I’m a guinea pig for three weeks. More bulletins on the project’s progress further on.

Wednesday, June 07, 2006

University of the Future – is the Swedish Model optimal?

The Swedish delegation from VINNOVA, Chalmers, Gothenburg University, KTH and The Royal Swedish Academy of Engineering Sciences posing outside The HP Garage, the birthplace of Silicon Valley.

At Stanford again, just five days after the last workshop and barely un-jetlagged. This time it’s a workshop on the future of Swedish universities and university colleges with a focus on the ‘third role’ (samverkansuppgiften).

Universities have emerged as central actors in today’s knowledge-based economy. Their traditional role to provide society with research and well educated and talented people, have been extended to also influence social, cultural and economic development in society.

More and more emphasis is put on the way that new knowledge from research efforts is cared for and further developed. Universities are increasingly viewed as key drivers of innovation and ‘major agents of economic growth’. Research provides the key foundations for innovation which directly contributes to improved economic growth, productivity and quality of life, especially job creation and public awareness.

Can a combined “push” and “pull” in knowledge creation generate mutual satisfaction for the researcher and the stakeholders in the surrounding society? This question is highly relevant since public-funded research is intended to benefit the society as a whole, not just a single institution or a single researcher.

At the same time, researchers should, through competitive funding, be able to freely select the research field of their choice. Development of dynamic and open research environments with infrastructure and support system for profiled unique strength could attract and host researchers with diversity in depth and breadth of scientific interest. Research for research owns sake can thereby connect to more systematic and need-inspired research with a mutual benefit.

It can also be expected that the general public, politicians and media will increasingly question and scrutinize how knowledge is mediated and money is used in public-funded research.

  • There are dramatic changes in how business performs research – tighter collaborations and even outsourcing to universities and research agencies is increasingly the case for major companies.
  • Society generally is giving universities a central role – and universities are struggling to keep pace with demands made upon then.
  • Governments everywhere are trying to create more innovative and competitive economies.

In an international comparison, there are some unique elements in the structure of Swedish research.
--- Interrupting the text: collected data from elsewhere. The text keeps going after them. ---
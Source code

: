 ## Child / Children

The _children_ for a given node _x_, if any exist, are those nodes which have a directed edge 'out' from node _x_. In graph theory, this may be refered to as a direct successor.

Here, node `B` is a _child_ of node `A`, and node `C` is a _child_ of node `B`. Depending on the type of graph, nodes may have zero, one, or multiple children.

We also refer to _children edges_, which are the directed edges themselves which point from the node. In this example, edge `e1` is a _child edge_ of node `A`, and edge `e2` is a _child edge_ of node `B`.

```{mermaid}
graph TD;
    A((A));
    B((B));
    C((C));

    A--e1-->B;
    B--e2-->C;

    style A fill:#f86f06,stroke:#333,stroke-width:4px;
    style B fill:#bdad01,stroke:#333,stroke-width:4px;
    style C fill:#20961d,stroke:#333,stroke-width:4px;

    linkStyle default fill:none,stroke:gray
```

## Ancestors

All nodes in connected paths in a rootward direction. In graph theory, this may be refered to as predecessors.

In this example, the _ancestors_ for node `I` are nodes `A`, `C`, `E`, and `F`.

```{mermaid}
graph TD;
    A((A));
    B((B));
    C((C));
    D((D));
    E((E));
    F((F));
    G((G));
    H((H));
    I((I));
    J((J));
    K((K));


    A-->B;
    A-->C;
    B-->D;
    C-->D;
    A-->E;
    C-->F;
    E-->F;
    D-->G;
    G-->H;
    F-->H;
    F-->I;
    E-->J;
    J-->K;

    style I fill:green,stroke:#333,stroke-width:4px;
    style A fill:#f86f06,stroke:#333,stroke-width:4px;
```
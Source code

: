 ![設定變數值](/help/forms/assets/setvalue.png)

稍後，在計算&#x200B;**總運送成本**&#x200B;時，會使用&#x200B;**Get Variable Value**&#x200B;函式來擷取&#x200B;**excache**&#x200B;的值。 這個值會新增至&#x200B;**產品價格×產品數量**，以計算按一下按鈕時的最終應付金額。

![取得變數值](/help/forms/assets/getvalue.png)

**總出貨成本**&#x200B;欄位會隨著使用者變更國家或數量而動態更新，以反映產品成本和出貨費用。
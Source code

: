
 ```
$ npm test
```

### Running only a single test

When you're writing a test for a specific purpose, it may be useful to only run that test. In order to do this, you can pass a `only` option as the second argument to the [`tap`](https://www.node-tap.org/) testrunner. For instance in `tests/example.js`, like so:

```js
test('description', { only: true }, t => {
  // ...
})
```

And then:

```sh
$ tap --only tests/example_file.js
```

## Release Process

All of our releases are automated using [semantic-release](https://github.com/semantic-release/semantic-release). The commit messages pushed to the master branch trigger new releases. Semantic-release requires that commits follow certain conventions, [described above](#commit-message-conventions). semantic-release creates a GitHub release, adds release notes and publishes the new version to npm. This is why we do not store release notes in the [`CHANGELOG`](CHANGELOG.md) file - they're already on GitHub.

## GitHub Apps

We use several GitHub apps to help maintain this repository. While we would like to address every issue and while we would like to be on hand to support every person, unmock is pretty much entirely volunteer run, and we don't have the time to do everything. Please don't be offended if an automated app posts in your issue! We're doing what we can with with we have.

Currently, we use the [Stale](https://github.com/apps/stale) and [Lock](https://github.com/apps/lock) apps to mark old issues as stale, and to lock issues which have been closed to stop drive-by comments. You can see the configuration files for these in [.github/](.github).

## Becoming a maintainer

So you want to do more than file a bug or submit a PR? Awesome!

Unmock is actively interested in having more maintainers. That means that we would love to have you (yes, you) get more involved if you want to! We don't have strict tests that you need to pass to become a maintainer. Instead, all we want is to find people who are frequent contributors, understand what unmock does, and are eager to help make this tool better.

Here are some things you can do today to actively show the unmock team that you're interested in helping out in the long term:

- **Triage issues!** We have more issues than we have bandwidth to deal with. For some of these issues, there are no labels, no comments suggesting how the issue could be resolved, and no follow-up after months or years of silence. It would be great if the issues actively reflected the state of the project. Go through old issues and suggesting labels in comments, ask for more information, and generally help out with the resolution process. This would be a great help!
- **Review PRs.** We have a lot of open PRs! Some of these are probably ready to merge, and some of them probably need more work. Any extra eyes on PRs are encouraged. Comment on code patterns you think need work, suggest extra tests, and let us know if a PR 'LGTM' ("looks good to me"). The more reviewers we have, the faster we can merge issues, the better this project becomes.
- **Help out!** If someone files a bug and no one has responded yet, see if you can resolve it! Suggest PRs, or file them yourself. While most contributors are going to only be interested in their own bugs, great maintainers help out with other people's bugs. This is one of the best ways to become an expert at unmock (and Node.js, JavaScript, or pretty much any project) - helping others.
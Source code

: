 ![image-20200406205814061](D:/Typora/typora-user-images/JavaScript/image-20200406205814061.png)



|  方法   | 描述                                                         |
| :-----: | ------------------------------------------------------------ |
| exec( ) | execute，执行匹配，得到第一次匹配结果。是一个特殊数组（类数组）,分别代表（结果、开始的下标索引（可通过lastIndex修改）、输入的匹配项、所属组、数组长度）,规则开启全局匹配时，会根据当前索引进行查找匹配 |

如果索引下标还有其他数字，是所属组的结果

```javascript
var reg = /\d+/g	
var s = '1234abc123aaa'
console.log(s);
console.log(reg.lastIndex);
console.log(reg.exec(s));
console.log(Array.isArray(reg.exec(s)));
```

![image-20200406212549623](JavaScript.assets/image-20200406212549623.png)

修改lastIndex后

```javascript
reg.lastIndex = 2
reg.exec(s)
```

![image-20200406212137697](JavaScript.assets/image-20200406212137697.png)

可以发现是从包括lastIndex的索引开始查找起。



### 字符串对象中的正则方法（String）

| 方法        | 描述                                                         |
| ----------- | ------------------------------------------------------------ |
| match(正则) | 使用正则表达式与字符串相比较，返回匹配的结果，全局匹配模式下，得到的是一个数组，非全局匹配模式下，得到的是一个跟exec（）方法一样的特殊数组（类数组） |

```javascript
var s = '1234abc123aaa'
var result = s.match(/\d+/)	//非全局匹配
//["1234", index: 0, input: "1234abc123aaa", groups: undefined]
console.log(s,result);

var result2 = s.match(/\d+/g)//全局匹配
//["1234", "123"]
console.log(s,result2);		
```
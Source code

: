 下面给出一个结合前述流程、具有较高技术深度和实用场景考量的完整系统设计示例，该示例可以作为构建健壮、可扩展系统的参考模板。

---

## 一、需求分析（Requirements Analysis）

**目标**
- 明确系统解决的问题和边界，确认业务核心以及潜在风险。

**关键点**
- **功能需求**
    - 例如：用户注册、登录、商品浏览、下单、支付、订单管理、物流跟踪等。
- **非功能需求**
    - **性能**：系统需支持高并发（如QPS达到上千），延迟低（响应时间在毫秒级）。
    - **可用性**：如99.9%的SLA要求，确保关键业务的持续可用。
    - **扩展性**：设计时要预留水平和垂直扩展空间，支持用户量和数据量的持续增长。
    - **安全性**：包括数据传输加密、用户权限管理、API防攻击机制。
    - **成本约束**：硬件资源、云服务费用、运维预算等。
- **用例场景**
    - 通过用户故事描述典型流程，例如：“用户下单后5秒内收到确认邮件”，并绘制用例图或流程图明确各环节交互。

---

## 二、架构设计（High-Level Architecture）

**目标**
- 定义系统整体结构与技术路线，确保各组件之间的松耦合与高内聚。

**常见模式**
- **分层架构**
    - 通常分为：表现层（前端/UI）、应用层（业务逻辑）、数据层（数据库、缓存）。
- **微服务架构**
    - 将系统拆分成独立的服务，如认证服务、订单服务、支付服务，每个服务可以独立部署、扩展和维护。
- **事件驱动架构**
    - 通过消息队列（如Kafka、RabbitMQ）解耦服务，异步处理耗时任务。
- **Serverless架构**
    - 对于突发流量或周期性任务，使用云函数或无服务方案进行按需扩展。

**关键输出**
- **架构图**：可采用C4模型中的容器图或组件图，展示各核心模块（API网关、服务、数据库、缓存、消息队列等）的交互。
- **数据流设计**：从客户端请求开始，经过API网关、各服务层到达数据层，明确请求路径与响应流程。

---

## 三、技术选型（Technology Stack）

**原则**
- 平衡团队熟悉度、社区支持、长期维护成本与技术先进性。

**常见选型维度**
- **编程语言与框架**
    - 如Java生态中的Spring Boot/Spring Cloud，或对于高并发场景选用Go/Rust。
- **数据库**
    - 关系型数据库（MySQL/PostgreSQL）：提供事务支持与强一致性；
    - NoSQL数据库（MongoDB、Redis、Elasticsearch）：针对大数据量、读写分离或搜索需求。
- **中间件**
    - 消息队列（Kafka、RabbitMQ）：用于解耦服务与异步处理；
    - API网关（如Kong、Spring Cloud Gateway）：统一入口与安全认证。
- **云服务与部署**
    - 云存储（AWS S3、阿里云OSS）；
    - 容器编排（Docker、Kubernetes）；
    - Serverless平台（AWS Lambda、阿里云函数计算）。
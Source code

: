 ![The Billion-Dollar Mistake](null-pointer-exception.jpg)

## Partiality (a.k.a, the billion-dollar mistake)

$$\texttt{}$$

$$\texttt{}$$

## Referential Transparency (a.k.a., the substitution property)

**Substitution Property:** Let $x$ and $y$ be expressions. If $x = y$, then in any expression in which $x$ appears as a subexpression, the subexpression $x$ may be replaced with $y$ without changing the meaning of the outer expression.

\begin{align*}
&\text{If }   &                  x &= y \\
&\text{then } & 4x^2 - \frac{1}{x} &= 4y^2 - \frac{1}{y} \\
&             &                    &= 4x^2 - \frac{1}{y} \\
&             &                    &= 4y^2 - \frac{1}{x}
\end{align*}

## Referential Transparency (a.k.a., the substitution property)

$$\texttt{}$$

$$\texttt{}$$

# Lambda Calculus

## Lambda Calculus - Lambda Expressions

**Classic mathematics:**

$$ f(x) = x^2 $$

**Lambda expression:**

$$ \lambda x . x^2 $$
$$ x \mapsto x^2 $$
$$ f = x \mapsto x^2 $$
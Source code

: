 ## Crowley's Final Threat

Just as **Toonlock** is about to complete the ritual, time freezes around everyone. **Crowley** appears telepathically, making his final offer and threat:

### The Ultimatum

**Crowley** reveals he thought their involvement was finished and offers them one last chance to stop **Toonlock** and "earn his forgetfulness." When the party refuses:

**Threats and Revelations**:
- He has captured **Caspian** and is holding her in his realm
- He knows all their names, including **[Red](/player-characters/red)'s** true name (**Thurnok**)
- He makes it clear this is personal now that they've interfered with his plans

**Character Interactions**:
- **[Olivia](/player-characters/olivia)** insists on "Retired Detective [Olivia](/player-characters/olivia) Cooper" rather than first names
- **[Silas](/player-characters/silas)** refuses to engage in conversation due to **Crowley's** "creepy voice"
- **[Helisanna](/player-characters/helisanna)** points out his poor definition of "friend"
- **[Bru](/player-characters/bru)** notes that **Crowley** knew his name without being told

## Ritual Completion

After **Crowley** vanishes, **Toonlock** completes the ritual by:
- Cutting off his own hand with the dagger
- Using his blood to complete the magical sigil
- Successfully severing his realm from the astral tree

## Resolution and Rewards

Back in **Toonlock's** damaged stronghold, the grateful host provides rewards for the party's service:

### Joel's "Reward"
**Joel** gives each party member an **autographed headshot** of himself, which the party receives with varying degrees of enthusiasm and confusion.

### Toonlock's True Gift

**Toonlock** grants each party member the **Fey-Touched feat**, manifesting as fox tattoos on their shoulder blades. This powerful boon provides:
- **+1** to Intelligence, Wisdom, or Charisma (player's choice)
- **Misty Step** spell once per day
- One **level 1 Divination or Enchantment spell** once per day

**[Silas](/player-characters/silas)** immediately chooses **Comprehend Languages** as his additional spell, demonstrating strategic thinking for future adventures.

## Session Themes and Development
The most significant and essential is the so-called “Swedish Model.” Universities and University Colleges are the country’s main research resource. The postgraduate student system is well developed and to a large extent involved in bringing the latest knowledge into society as they complete their studies in higher education.

The Swedish research institute sector is, at the same time, much smaller than in many other countries. As a result, universities are expected to engage in outreach activities and cooperation with the surrounding world. This is referred to as the “third mission, third stream or third task” which means that universities have the principal responsibility for applied research, implementation of research results and assigned education.

Sunday, June 04, 2006

What? On Gothenburg Bio region

Paul och Aase
Originally uploaded by Innovation Journalism.
Paul Gatenholm, Professor of Biopolymer Technology at Chalmers, and Aase Bodin, PhD student at Chalmers, tries to understand what Martin Wallin is talking about.

SWOT on Gothenburg Bio region

Martin Wallin
Originally uploaded by Innovation Journalism.
Martin Wallin, PhD student from Chalmers, explains his SWOT analysis (or whatever it was) on the Gothenburg Biotech region. Martin was emphasizing that the process of planning is more important than the plan, quoting Karl von Clausewitz (1780-1831) a Prussian soldier and a brilliant military theorist. He gained international fame when his book On War was posthumously published by his wife in 1832. On War is a three-volume masterpiece. In this book, he reduced military operations to a science.